Genus of recluse spiders

Sicarius is a genus of recluse spiders that are potentially medically significant to humans. It is one of three genera in its family, all venomous spiders known for a bite that can induce loxoscelism. They live in deserts and arid regions of the Neotropics, and females use a mixture of sand and silk when producing egg sacs. The genus name is Latin for assassin.

==Distribution==
Most species in this genus are found in South America, with one species, Sicarius rugosus occurring in Central America, north to Guatemala.

==Description==
Sicarius spiders can grow up to 1 to 2 in long, and have six eyes arranged into three groups of two (known as "dyads"). Physically, they resemble crab spiders and members of the Homalonychus genus. They lack the characteristic violin-shaped marking of the more well-known members of its family Sicariidae, the recluse spiders.

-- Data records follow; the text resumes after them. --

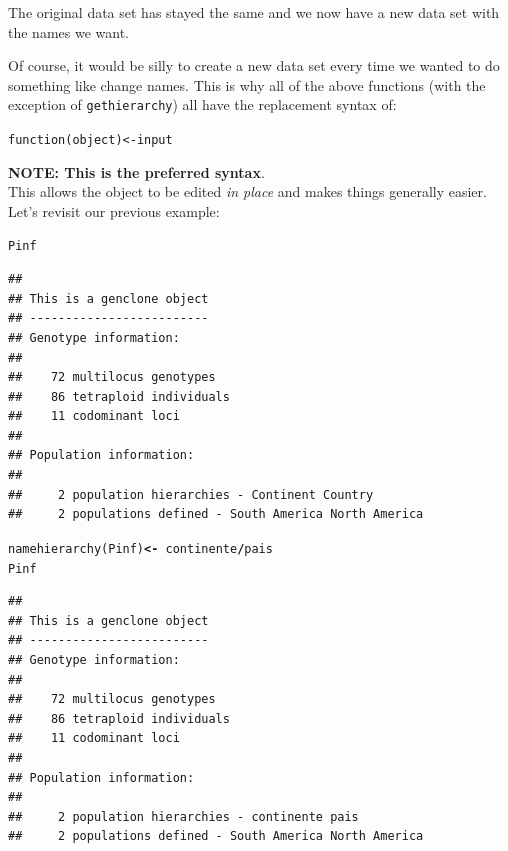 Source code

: \documentclass[letterpaper]{article}\usepackage[]{graphicx}\usepackage[]{color}
\makeatletter
\newcommand{\hlopt}[1]{\textcolor[rgb]{1,0,0.502}{\textbf{#1}}}%
\newcommand{\hlstd}[1]{\textcolor[rgb]{0,0,0}{#1}}%
\newcommand{\hlkwb}[1]{\textcolor[rgb]{0.502,0.502,0.753}{\textbf{#1}}}%
\newcommand{\hlkwd}[1]{\textcolor[rgb]{0,0.267,0.4}{#1}}%
\newenvironment{kframe}{%
 \def\at@end@of@kframe{}%
 \ifinner\ifhmode%
  \def\at@end@of@kframe{\end{minipage}}%
  \begin{minipage}{\columnwidth}%
 \fi\fi%
 \def\FrameCommand##1{\hskip\@totalleftmargin \hskip-\fboxsep
 \colorbox{shadecolor}{##1}\hskip-\fboxsep
     \hskip-\linewidth \hskip-\@totalleftmargin \hskip\columnwidth}%
 \MakeFramed {\advance\hsize-\width
   \@totalleftmargin\z@ \linewidth\hsize
   \@setminipage}}%
 {\par\unskip\endMakeFramed%
 \at@end@of@kframe}
\newenvironment{knitrout}{}{} %
\makeatother
\begin{document}
\noindent
The original data set has stayed the same and we now have a new data set with the
names we want.

Of course, it would be silly to create a new data set every time we wanted to
do something like change names. This is why all of the above functions (with the
exception of \texttt{gethierarchy}) all have the replacement syntax of:
\begin{knitrout}\footnotesize
{}\color{fgcolor}\begin{kframe}
\begin{alltt}
\hlkwd{function}(object) <- input
\end{alltt}
\end{kframe}
\end{knitrout}

\noindent
\textbf{NOTE: This is the preferred syntax}.\\ 
\noindent
This allows the object to be edited \textit{in place} and makes things generally
easier. Let's revisit our previous example:
\begin{knitrout}\footnotesize
{}\color{fgcolor}\begin{kframe}
\begin{alltt}
\hlstd{Pinf}
\end{alltt}
\begin{verbatim}
## 
## This is a genclone object
## -------------------------
## Genotype information:
## 
##    72 multilocus genotypes
##    86 tetraploid individuals
##    11 codominant loci
## 
## Population information:
## 
##     2 population hierarchies - Continent Country
##     2 populations defined - South America North America
\end{verbatim}
\begin{alltt}
\hlkwd{namehierarchy}\hlstd{(Pinf)} \hlkwb{<-} \hlopt{~}\hlstd{continente}\hlopt{/}\hlstd{pais}
\hlstd{Pinf}
\end{alltt}
\begin{verbatim}
## 
## This is a genclone object
## -------------------------
## Genotype information:
## 
##    72 multilocus genotypes
##    86 tetraploid individuals
##    11 codominant loci
## 
## Population information:
## 
##     2 population hierarchies - continente pais
##     2 populations defined - South America North America
\end{verbatim}
\end{kframe}
\end{knitrout}
\end{document}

They can live for a very long time without food or water. Some can live for up to fifteen years, making them among the longest-lived spiders, behind the trap-door spiders and tarantulas, many known to live for twenty to thirty years. The oldest recorded spider is Number 16, a trap-door spider killed by a parasitic wasp at forty-three years old.

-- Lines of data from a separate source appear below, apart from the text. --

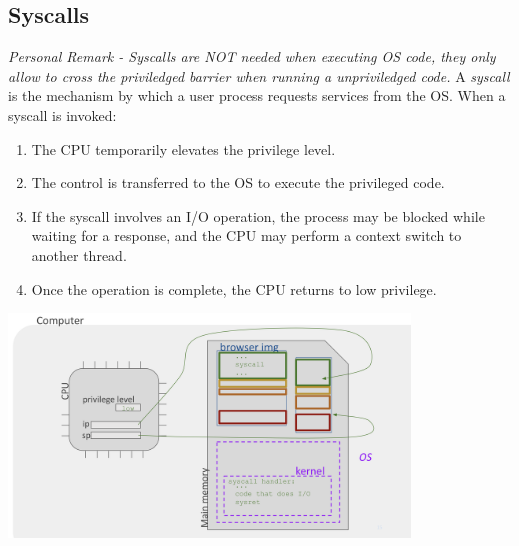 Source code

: \documentclass[../../compsys.tex]{subfiles}
\begin{document}
\subsection{Syscalls}
\textit{Personal Remark - Syscalls are NOT needed when executing OS code, they only allow to cross the priviledged barrier when running a unpriviledged code.}
A \emph{syscall} is the mechanism by which a user process requests services from the OS. When a syscall is invoked:
\begin{enumerate}
  \item The CPU temporarily elevates the privilege level.
  \item The control is transferred to the OS to execute the privileged code.
  \item If the syscall involves an I/O operation, the process may be blocked while waiting for a response, and the CPU may perform a context switch to another thread.
  \item Once the operation is complete, the CPU returns to low privilege.
\end{enumerate}

\begin{center}
  \includegraphics[width=0.8\textwidth]{chapters/L3/images/parallel-syscall.png}
\end{center}
\newpage
\end{document}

===Venom components and effects===
Like all recluse spiders, these produce a dermonecrotic venom that contains sphingomyelinase D, an enzyme in the sphingomyelin phosphodiesterase family. It is somewhat unique to them, otherwise only found in a few pathogenic bacteria. The venom causes bleeding and damage to many organs of the body, though only S. ornatus and a few others have been proven to be extremely toxic on the order of Hexophtalma hahni or several other African sand spiders. It has also recently been proven that Sicarius thomisoides contains active sphingomyelinase D, very similar to that of Loxosceles laeta and Sicarius ornatus, and that its bite can cause serious damage in humans.

==Taxonomy==
This genus was erected by Charles Athanase Walckenaer in 1847 with the single species, S. thomisoides. In 2017, the number of species placed in the genus decreased after a phylogenetic study showed that the South African species formerly included here were actually distinct, instead belonging to the genus Hexophthalma.

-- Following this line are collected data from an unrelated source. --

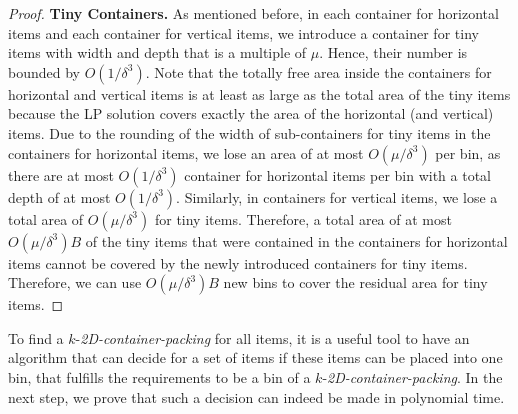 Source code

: \documentclass[a4paper,UKenglish,cleveref, autoref, thm-restate]{lipics-v2021}
\newcommand{\tin}{tiny\xspace}
\begin{document}
\begin{proof}
\textbf{Tiny Containers.} 
As mentioned before, in each container for horizontal items and each container for vertical items, we introduce a container for \tin items with width and depth that is a multiple of $\mu$.
Hence, their number is bounded by $O(1/\delta^3)$.
Note that the totally free area inside the containers for horizontal and vertical items is at least as large as the total area of the \tin items because the LP solution covers exactly the area of the horizontal (and vertical) items.
Due to the rounding of the width of sub-containers for \tin items in the containers for horizontal items, we lose an area of at most $O(\mu/\delta^3)$ per bin, as there are at most $O(1/\delta^3)$ container for horizontal items per bin with a total depth of at most $O(1/\delta^3)$.
Similarly, in containers for vertical items, we lose a total area of $O(\mu/\delta^3)$ for \tin items.
Therefore, a total area of at most $O(\mu/\delta^3) B$ of the \tin items that were contained in the containers for horizontal items cannot be covered by the newly introduced containers for \tin items. 
Therefore, we can use $O(\mu/\delta^3) B$ new bins to cover the residual area for \tin items. 
\end{proof}

To find a $k$-\emph{2D-container-packing} for all items, it is a useful tool to have an algorithm that can decide for a set of items if these items can be placed into one bin, that fulfills the requirements to be a bin of a $k$-\emph{2D-container-packing}.
In the next step, we prove that such a decision can indeed be made in polynomial time.
\end{document}
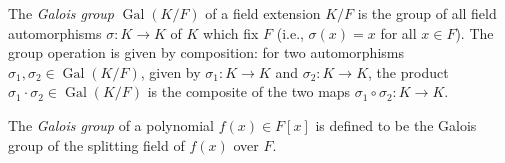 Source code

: \documentclass[12pt]{article}
\begin{document}
The \emph{Galois group} $\operatorname{Gal}(K/F)$ of a field extension $K/F$ is the group of all field automorphisms $\sigma\colon K \to K$ of $K$ which fix $F$ (i.e., $\sigma(x) = x$ for all $x \in F$). The group operation is given by composition: for two automorphisms $\sigma_1, \sigma_2 \in \operatorname{Gal}(K/F)$, given by $\sigma_1\colon K \to K$ and $\sigma_2\colon K \to K$, the product $\sigma_1 \cdot \sigma_2 \in \operatorname{Gal}(K/F)$ is the composite of the two maps $\sigma_1 \circ \sigma_2\colon K \to K$.

The \emph{Galois group} of a polynomial $f(x) \in F[x]$ is defined to be the Galois group of the splitting field of $f(x)$ over $F$.
\end{document}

It is one of only three genera in its family, and is placed in the same subfamily as Hexophthalma:

===Species===
As of October 2025, this genus includes 21 species:

- Sicarius andinus Magalhaes, Brescovit & Santos, 2017 – Peru
- Sicarius boliviensis Magalhaes, Brescovit & Santos, 2017 – Bolivia, Peru, Brazil, Paraguay
- Sicarius cariri Magalhaes, Brescovit & Santos, 2013 – Brazil
- Sicarius crustosus (Nicolet, 1849) – Chile
- Sicarius diadorim Magalhaes, Brescovit & Santos, 2013 – Brazil
- Sicarius fumosus (Nicolet, 1849) – Chile
- Sicarius gracilis (Keyserling, 1880) – Ecuador, Peru
- Sicarius jequitinhonha Magalhaes, Brescovit & Santos, 2017 – Brazil
- Sicarius lanuginosus (Nicolet, 1849) – Chile
- Sicarius levii Magalhaes, Brescovit & Santos, 2017 – Chile, Argentina
- Sicarius mapuche Magalhaes, Brescovit & Santos, 2017 – Argentina
- Sicarius ornatus Magalhaes, Brescovit & Santos, 2013 – Brazil
- Sicarius peruensis (Keyserling, 1880) – Peru
- Sicarius rugosus (F. O. Pickard-Cambridge, 1899) – Guatemala, El Salvador, Honduras, Nicaragua, Costa Rica
- Sicarius rupestris (Holmberg, 1881) – Argentina
- Sicarius saci Magalhaes, Brescovit & Santos, 2017 – Brazil
- Sicarius thomisoides Walckenaer, 1847 – Chile (type species)
- Sicarius tropicus (Mello-Leitão, 1936) – Brazil
- Sicarius utriformis (Butler, 1877) – Galapagos
- Sicarius vallenato Cala-Riquelme, Gutiérrez-Estrada, Flórez-Daza & Agnarsson, 2017 – Colombia
- Sicarius yurensis Strand, 1908 – Peru, Chile

In synonymy:
- S. deformis (Nicolet, 1849) = Sicarius fumosus (Nicolet, 1849)
- S. irregularis (Mello-Leitão, 1940) = Sicarius rupestris (Holmberg, 1881)
- S. minoratus (Nicolet, 1849) = Sicarius thomisoides Walckenaer, 1847
- S. nicoleti (Keyserling, 1880) = Sicarius thomisoides Walckenaer, 1847
- S. patagonicus Simon, 1919 = Sicarius rupestris (Holmberg, 1881)
- S. rubripes (Nicolet, 1849) = Sicarius thomisoides Walckenaer, 1847
- S. terrosus (Nicolet, 1849) = Sicarius thomisoides Walckenaer, 1847

Transferred to Hexophthalma
- Sicarius albospinosus = Hexophthalma albospinosa (Purcell, 1908)
- Sicarius damarensis = Hexophthalma damarensis (Lawrence, 1928)
- Sicarius dolichocephalus = Hexophthalma dolichocephala (Lawrence, 1928)
- Sicarius hahni = Hexophthalma hahni (Karsch, 1878) (also = Sicarius testaceus)
- Sicarius spatulatus = Hexophthalma spatulata (Pocock, 1900)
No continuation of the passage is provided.